After 2.7 billion kilometers and almost 5 years, Juno successfully entered Jupiter’s orbit in the early hours of today morning. Subsequent to NASA’s Galileo mission (1995), Juno is only the second to have accomplished this feat. While in orbit, the Juno mission aims to better understand the gas giant in the following 20 months of its science phase.
Juno also happens to be the fastest ever craft built by humans, travelling at speeds of over 260,000 kilometers per hour (74 km/s). To arrive at Jupiter, Juno took an elliptical heliocentric orbit through the Solar System involving an Earth fly-by two years after launch. This fly-by provided Juno with a further boost of around 3.9 km/s, enabling Juno to reach Jupiter in just under 5 years. “Juno, welcome to Jupiter” were the words heard throughout NASA mission control after the 35 minute engine burn which put Juno into orbit.
In the beginning, Juno will make about a 53-54 day orbit around Jupiter during which its scientific instruments and capabilities will be switched on and checked. In October, the real “science-ing” will start when the probe will be made to orbit the planet’s poles in a 14-day science orbit. This orbit will be extremely elliptical and has been designed keeping in mind Jupiter’s extreme radiations. Juno is expected to perform around 30 such orbits around Jupiter in the science phase.
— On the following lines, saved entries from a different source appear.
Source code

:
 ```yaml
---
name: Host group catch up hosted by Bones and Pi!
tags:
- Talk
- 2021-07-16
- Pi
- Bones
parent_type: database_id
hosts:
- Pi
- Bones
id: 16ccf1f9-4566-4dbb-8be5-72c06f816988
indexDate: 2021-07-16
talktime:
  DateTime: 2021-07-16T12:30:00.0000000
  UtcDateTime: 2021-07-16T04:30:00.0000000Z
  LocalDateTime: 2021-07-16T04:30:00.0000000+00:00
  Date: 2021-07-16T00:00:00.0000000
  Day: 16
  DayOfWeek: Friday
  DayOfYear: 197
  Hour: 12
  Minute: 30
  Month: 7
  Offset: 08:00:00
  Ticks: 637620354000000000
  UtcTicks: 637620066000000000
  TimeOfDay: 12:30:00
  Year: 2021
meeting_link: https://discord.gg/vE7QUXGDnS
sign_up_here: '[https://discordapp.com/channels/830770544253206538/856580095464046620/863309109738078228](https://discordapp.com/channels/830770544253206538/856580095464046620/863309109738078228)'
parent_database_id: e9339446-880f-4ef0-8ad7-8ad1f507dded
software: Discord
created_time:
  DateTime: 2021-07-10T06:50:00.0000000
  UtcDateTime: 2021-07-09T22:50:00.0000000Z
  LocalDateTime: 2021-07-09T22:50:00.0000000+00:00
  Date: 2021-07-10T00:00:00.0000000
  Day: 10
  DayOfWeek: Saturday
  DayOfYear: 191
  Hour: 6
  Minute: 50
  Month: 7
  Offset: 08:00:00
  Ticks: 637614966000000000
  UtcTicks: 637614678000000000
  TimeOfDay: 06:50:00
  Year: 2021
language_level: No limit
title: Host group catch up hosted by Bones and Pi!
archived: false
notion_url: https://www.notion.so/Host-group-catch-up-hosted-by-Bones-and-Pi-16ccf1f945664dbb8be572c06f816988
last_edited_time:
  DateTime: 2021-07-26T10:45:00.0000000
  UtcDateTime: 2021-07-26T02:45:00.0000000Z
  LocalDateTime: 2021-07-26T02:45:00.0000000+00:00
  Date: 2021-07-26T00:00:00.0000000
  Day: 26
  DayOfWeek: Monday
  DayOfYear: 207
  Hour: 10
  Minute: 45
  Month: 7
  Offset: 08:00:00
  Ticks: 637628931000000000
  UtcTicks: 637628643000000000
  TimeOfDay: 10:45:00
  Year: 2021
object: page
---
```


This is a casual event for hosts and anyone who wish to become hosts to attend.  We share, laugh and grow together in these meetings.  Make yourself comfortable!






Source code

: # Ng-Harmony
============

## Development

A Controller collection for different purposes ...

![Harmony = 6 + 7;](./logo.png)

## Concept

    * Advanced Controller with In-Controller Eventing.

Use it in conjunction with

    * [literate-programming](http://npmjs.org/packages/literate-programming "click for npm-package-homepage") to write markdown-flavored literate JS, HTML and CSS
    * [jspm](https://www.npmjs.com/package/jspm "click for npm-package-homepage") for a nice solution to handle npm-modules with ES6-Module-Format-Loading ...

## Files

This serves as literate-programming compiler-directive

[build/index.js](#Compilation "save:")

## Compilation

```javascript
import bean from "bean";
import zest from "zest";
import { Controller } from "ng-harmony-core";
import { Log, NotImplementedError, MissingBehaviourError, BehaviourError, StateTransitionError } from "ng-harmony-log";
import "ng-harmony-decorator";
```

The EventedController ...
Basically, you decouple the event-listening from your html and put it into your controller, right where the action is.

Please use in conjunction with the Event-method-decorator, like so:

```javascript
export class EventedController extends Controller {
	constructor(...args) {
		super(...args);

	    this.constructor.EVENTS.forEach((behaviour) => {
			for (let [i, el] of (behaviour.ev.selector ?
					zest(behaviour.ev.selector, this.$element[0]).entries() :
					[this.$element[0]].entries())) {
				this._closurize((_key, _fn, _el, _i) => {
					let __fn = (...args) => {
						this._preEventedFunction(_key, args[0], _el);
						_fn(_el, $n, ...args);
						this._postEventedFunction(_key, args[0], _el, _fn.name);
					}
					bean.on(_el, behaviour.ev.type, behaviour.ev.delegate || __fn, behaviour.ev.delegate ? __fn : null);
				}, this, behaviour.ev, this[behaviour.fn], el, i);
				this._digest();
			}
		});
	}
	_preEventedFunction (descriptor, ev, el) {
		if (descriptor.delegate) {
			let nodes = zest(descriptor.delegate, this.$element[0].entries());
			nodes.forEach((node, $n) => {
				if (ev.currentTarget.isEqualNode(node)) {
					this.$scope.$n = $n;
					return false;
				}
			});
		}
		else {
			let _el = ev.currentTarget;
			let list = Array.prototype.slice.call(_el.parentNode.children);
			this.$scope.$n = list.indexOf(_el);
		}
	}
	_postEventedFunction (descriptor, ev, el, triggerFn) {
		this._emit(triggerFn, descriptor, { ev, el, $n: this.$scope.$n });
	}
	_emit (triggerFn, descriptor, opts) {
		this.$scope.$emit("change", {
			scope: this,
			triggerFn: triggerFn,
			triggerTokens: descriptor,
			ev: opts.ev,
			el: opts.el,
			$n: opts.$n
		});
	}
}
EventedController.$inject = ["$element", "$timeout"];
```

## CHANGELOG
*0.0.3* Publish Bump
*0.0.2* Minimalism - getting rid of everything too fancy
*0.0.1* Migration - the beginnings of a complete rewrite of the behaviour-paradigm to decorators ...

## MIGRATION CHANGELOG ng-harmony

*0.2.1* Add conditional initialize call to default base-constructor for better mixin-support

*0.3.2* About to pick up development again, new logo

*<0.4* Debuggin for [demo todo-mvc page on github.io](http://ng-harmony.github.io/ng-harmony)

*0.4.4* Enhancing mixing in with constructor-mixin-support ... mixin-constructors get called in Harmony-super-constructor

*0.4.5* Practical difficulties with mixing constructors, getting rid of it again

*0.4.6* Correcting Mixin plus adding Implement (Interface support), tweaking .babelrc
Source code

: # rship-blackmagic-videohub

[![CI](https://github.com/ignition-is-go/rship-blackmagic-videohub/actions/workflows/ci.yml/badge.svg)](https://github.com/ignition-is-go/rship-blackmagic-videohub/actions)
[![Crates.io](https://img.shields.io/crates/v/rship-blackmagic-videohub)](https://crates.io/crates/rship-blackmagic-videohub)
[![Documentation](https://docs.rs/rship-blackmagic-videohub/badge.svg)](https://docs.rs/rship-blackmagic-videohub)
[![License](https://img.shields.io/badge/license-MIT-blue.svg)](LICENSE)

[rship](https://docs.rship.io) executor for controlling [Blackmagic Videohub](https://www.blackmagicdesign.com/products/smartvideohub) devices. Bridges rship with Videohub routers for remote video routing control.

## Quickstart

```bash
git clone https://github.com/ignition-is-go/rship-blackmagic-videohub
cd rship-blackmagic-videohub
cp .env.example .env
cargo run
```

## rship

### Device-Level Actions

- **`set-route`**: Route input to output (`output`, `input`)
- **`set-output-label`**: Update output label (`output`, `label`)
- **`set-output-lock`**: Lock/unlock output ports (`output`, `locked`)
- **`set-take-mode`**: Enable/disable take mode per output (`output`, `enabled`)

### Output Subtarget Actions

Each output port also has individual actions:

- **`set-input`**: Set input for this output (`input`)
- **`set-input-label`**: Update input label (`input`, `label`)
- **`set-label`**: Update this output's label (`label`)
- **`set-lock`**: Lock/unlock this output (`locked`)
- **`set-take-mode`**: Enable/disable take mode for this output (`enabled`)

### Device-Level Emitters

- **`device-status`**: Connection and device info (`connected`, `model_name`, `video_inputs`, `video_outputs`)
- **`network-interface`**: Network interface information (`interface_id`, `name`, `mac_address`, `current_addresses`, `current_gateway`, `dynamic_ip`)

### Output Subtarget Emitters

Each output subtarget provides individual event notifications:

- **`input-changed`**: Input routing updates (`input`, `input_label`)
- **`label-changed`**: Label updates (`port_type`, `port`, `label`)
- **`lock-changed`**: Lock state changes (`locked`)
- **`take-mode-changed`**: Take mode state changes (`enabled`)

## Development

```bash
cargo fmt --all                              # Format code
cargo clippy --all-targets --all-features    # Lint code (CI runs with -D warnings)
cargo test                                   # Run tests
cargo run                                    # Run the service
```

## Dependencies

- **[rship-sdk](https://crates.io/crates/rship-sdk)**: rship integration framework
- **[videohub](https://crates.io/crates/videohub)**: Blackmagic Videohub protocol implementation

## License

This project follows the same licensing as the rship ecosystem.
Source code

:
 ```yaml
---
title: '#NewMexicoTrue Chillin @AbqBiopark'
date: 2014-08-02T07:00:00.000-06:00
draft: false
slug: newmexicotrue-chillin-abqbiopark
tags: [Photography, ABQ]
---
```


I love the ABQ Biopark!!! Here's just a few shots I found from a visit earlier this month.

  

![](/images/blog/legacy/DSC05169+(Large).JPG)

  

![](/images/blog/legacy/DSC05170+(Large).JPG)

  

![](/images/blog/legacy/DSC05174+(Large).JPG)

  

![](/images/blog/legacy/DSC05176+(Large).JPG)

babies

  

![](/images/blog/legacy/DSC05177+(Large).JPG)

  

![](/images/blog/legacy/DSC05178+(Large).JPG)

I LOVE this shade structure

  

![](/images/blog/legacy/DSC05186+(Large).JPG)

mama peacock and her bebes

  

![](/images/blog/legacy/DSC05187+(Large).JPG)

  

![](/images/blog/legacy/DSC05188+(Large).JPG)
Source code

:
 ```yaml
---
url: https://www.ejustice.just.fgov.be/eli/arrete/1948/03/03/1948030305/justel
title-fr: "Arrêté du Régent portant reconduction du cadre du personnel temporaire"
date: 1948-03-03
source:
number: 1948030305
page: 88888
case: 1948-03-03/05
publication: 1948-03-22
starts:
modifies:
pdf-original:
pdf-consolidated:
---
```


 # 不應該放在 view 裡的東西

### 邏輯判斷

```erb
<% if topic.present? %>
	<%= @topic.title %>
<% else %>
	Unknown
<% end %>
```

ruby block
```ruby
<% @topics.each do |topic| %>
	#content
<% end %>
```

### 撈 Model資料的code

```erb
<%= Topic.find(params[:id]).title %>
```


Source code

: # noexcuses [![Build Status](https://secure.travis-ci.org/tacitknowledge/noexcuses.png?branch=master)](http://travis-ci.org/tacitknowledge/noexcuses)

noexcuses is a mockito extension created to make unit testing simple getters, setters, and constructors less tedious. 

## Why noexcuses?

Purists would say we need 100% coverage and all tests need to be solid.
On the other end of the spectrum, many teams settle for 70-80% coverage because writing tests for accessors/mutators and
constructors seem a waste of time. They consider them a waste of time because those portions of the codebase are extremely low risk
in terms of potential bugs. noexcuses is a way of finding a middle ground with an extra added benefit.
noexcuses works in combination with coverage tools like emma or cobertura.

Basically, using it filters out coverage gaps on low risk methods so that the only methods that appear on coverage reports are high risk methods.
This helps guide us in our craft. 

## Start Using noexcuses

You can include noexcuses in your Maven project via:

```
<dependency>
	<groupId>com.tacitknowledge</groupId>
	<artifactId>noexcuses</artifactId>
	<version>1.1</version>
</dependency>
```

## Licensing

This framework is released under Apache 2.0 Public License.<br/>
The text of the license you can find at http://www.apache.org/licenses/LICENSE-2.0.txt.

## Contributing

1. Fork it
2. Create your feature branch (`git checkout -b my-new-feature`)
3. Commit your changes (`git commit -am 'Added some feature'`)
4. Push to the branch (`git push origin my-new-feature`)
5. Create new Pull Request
Mission Juno aims to study the formation and evolution of the largest and oldest planet of our Solar System, Jupiter. Apart from trying to understand the enigmatic atmosphere of Jupiter, the probe will study its magnetic and gravitational radiation and also, what is Jupiter really made of. When our solar system was formed around 4 and a half billion years ago, Jupiter was likely one of the first planets to be formed. This is believed so because it is mainly made up of the light gases that make up the Sun- hydrogen and helium. Hence, it would have formed when the Solar system was still young. A deeper understanding of Jupiter and it’s history might lead us to answers about the origin of solar systems.